[Records excerpted from a collection]
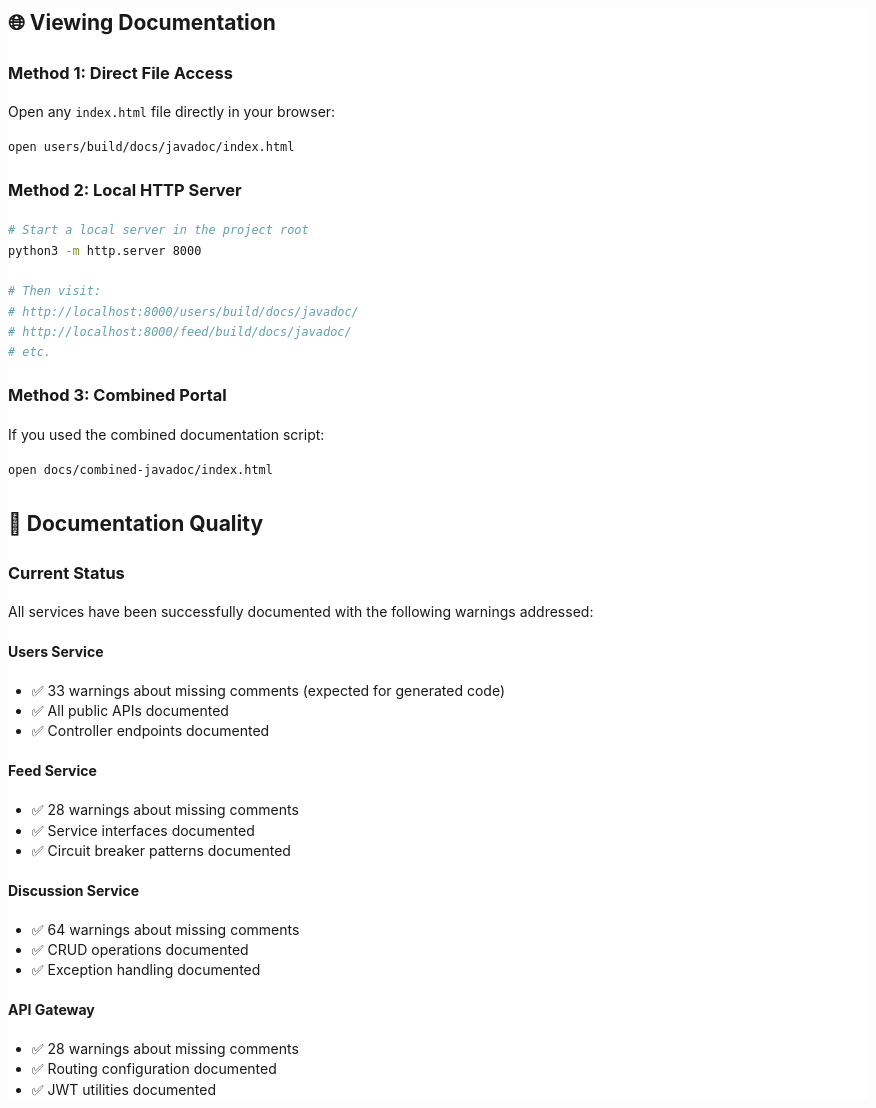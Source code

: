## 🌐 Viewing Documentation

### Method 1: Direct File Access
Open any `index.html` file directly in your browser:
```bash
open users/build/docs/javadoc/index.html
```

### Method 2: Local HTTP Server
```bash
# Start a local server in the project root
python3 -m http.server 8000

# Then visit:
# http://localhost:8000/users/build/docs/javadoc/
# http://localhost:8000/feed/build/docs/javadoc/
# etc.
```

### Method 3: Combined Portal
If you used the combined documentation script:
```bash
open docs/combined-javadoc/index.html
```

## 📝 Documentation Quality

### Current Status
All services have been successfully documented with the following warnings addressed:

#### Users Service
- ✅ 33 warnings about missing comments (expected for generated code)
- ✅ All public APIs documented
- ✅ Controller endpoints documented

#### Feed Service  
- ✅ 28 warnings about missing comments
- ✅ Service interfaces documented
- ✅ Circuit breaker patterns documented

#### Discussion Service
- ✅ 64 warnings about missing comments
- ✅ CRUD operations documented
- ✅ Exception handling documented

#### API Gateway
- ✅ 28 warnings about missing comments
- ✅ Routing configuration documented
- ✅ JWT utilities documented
--
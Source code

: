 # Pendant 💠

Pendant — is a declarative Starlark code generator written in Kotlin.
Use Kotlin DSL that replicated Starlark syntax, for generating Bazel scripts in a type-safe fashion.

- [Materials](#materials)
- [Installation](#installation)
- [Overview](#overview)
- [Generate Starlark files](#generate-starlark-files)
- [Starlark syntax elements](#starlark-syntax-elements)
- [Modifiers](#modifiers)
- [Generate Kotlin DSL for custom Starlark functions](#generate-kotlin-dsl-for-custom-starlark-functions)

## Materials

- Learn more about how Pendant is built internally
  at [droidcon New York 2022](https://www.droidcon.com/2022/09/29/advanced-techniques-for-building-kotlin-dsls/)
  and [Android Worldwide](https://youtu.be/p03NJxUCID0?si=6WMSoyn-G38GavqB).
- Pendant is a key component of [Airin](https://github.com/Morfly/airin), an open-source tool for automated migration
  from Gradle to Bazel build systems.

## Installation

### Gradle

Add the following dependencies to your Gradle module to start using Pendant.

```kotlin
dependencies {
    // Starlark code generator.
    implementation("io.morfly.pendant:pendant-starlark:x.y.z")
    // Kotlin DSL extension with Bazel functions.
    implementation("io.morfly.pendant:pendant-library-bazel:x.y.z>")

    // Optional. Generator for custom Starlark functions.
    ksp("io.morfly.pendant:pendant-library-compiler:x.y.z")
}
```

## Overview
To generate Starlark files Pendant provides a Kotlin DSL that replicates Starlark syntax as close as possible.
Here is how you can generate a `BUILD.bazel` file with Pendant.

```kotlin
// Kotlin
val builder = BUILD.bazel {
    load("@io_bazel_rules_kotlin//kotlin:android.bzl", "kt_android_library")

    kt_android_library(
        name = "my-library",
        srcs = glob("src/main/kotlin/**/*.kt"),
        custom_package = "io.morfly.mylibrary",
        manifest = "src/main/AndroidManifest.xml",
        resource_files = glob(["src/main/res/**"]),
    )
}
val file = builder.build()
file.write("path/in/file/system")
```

EXERCISE AIM: Report how many lines of the data above include "main", giving the number and no other words.

SOLUTION FOR THIS EXERCISE: 3